Ocwen filed a motion to dismiss all three claims, two of which were granted by the Court (the FDCPA and tort of intrusion claims) for failing to state a claim. The Court, however, denied dismissal on the pleadings of the FCRA claim, because whether Ocwen had a permissible purpose for pulling the credit report presented a factual question which could not be decided on a motion to dismiss.
The Court looked first to the reason the FCRA was enacted: “to ensure fair and accurate credit reporting, promote efficiency in the banking system, and protect consumer privacy.” 15 U.S.C. § 1681(b). To achieve this goal the FCRA imposes civil liability on a person who willfully or negligently obtains a credit report for an unauthorized purpose. Id. Merely accessing a credit report without consent does not alone cause an entity to incur FCRA liability. The “purpose behind the inquiry” is determinative of whether the access is actionable.

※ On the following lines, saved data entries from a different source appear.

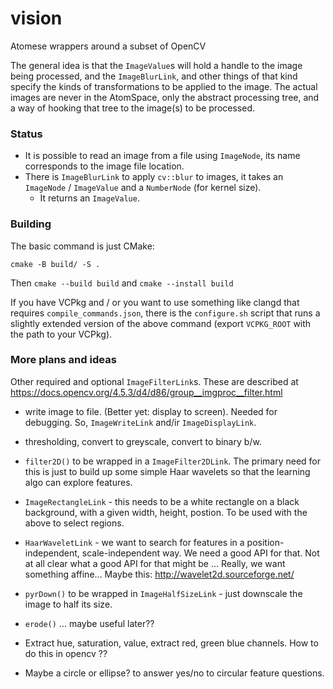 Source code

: # vision
Atomese wrappers around a subset of OpenCV

The general idea is that the `ImageValue`s will hold a handle to the
image being processed, and the `ImageBlurLink`, and other things of that
kind specify the kinds of transformations to be applied to the image.
The actual images are never in the AtomSpace, only the abstract
processing tree, and a way of hooking that tree to the image(s) to be
processed.

### Status
- It is possible to read an image from a file using `ImageNode`, its name corresponds to the image file location.
- There is `ImageBlurLink` to apply `cv::blur` to images, it takes an `ImageNode` / `ImageValue` and a `NumberNode` (for kernel size).
  - It returns an `ImageValue`.

### Building
The basic command is just CMake:
```
cmake -B build/ -S .
```

Then `cmake --build build` and `cmake --install build`

If you have VCPkg and / or you want to use something like clangd that requires `compile_commands.json`, there is the `configure.sh` script that runs a slightly extended version of the above command (export `VCPKG_ROOT` with the path to your VCPkg).

### More plans and ideas
Other required and optional `ImageFilterLink`s. These are described at https://docs.opencv.org/4.5.3/d4/d86/group__imgproc__filter.html

  + write image to file. (Better yet: display to screen). Needed for debugging.
So, `ImageWriteLink` and/ir `ImageDisplayLink`.

  + thresholding, convert to greyscale, convert to binary b/w.

  + `filter2D()` to be wrapped in a `ImageFilter2DLink`.  The primary
need for this is just to build up some simple Haar wavelets so
that the learning algo can explore features.

  + `ImageRectangleLink` - this needs to be a white rectangle on a black
background, with a given width, height, postion. To be used with the
above to select regions.

  + `HaarWaveletLink` - we want to search for features in a
position-independent, scale-independent way. We need a good API for
that. Not at all clear what a good API for that might be ... Really,
we want something affine... Maybe this: http://wavelet2d.sourceforge.net/

  + `pyrDown()` to be wrapped in `ImageHalfSizeLink` - just downscale the
image to half its size.

  + `erode()` ... maybe useful later??

  + Extract hue, saturation, value, extract red, green blue channels. How
to do this in opencv ??

  + Maybe a circle or ellipse? to answer yes/no to circular feature
    questions.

Permissible purposes are defined by the statute at 15 U.S.C. § 1681b(a), which has been interpreted through case law to include preparation for litigation regarding a business debt, collecting a debt, and collecting a mortgage debt. Although Ocwen argued that its foreclosure on its lien, which was not barred by the bankruptcy discharge, gave it a permissible purpose as a matter of law, the Court was not convinced that the bankruptcy discharge of the underlying debt did not change that landscape. Construing the pro se complaint liberally in favor of Billups, including making all reasonable inferences in favor of Billups, the Court concluded that without knowing the true purpose behind Ocwen’s acts, a legal determination of the propriety of pulling the credit report was not possible on a motion to dismiss.

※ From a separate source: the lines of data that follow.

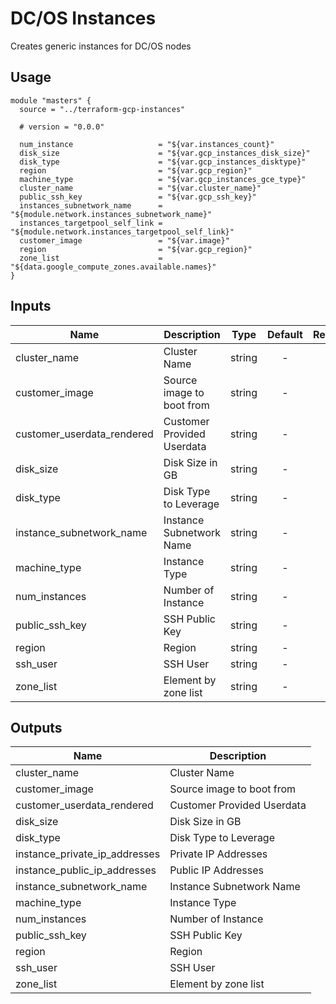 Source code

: # DC/OS Instances

Creates generic instances for DC/OS nodes

## Usage

```hcl
module "masters" {
  source = "../terraform-gcp-instances"

  # version = "0.0.0"

  num_instance                   = "${var.instances_count}"
  disk_size                      = "${var.gcp_instances_disk_size}"
  disk_type                      = "${var.gcp_instances_disktype}"
  region                         = "${var.gcp_region}"
  machine_type                   = "${var.gcp_instances_gce_type}"
  cluster_name                   = "${var.cluster_name}"
  public_ssh_key                 = "${var.gcp_ssh_key}"
  instances_subnetwork_name      = "${module.network.instances_subnetwork_name}"
  instances_targetpool_self_link = "${module.network.instances_targetpool_self_link}"
  customer_image                 = "${var.image}"
  region                         = "${var.gcp_region}"
  zone_list                      = "${data.google_compute_zones.available.names}"
}
```

## Inputs

| Name | Description | Type | Default | Required |
|------|-------------|:----:|:-----:|:-----:|
| cluster_name | Cluster Name | string | - | yes |
| customer_image | Source image to boot from | string | - | yes |
| customer_userdata_rendered | Customer Provided Userdata | string | - | yes |
| disk_size | Disk Size in GB | string | - | yes |
| disk_type | Disk Type to Leverage | string | - | yes |
| instance_subnetwork_name | Instance Subnetwork Name | string | - | yes |
| machine_type | Instance Type | string | - | yes |
| num_instances | Number of Instance | string | - | yes |
| public_ssh_key | SSH Public Key | string | - | yes |
| region | Region | string | - | yes |
| ssh_user | SSH User | string | - | yes |
| zone_list | Element by zone list | string | - | yes |

## Outputs

| Name | Description |
|------|-------------|
| cluster_name | Cluster Name |
| customer_image | Source image to boot from |
| customer_userdata_rendered | Customer Provided Userdata |
| disk_size | Disk Size in GB |
| disk_type | Disk Type to Leverage |
| instance_private_ip_addresses | Private IP Addresses |
| instance_public_ip_addresses | Public IP Addresses |
| instance_subnetwork_name | Instance Subnetwork Name |
| machine_type | Instance Type |
| num_instances | Number of Instance |
| public_ssh_key | SSH Public Key |
| region | Region |
| ssh_user | SSH User |
| zone_list | Element by zone list |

The Court granted the motion regarding the FDCPA claim without leave to amend for insufficient evidence of violative acts which occurred within the applicable statute of limitations. As to the common law tort claim, the Court found that the FCRA expressly preempts state law negligence and invasion of privacy claims and granted dismissal without leave to amend for that reason.
The Court here believed the impact of a bankruptcy discharge of in personam liability on a mortgage created a factual question whether the mortgagee was allowed to pull the borrower’s credit report. If this nonprecedential ruling creates a following, it could impact the volume of FCRA litigation which is filed during post-bankruptcy foreclosure proceedings. It seems likely that borrowers’ credit reports are regularly pulled when a foreclosure is pending, without thought given to whether the underlying obligation was discharged. Although I tend to believe that the continuing right for the creditor to enforce its lien through foreclosure can create a permissible purpose to pull a credit report, there is apparently no dispositive ruling which says that act is “permissible per se.” Until there is such ruling, on one side or the other of the question, I expect many cases will be filed making arguments similar to those asserted here by Billups.

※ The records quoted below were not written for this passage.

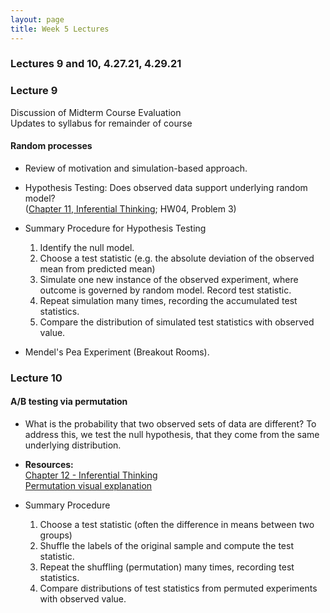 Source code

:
 ```yaml
---
layout: page
title: Week 5 Lectures
---
```


### Lectures 9 and 10, 4.27.21, 4.29.21

### Lecture 9

Discussion of Midterm Course Evaluation <br>
Updates to syllabus for remainder of course

#### Random processes 

- Review of motivation and simulation-based approach.
 
- Hypothesis Testing: Does observed data support underlying random model? <br> ([Chapter 11, Inferential Thinking](https://inferentialthinking.com/chapters/11/Testing_Hypotheses.html); HW04, Problem 3)

- Summary Procedure for Hypothesis Testing 
   1. Identify the null model.
   2. Choose a test statistic (e.g. the absolute deviation of the observed mean from predicted mean)
   3. Simulate one new instance of the observed experiment, where outcome is governed by random model. Record test statistic.
   4. Repeat simulation many times, recording the accumulated test statistics.
   5. Compare the distribution of simulated test statistics with observed value.

- Mendel's Pea Experiment (Breakout Rooms).

### Lecture 10


#### A/B testing via permutation

- What is the probability that two observed sets of data are different? To address this, we test the null hypothesis, that they come from the same underlying distribution.

- **Resources:**<br>[Chapter 12 - Inferential Thinking](https://inferentialthinking.com/chapters/12/Comparing_Two_Samples.html)<br>
[Permutation visual explanation](https://www.jwilber.me/permutationtest/)

- Summary Procedure
    1. Choose a test statistic (often the difference in means between two groups)
    2. Shuffle the labels of the original sample and compute the test statistic. 
    3. Repeat the shuffling (permutation) many times, recording test statistics.
    4. Compare distributions of test statistics from permuted experiments with observed value.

This submission was authored by the Hon. Meredith Jury (U.S. Bankruptcy Judge, C.D. CA., ret.), a member of the ad hoc group, with editorial contributions from Corey R. Weber, a partner at Brutzkus Gubner Rozansky Seror Weber LLP, a member of the ad hoc group and past Chair of the CLA Business Law Section. Thomson Reuters holds the copyright to these materials and has permitted the Insolvency Law Committee to reprint them. This material may not be further transmitted without the consent of Thomson Reuters.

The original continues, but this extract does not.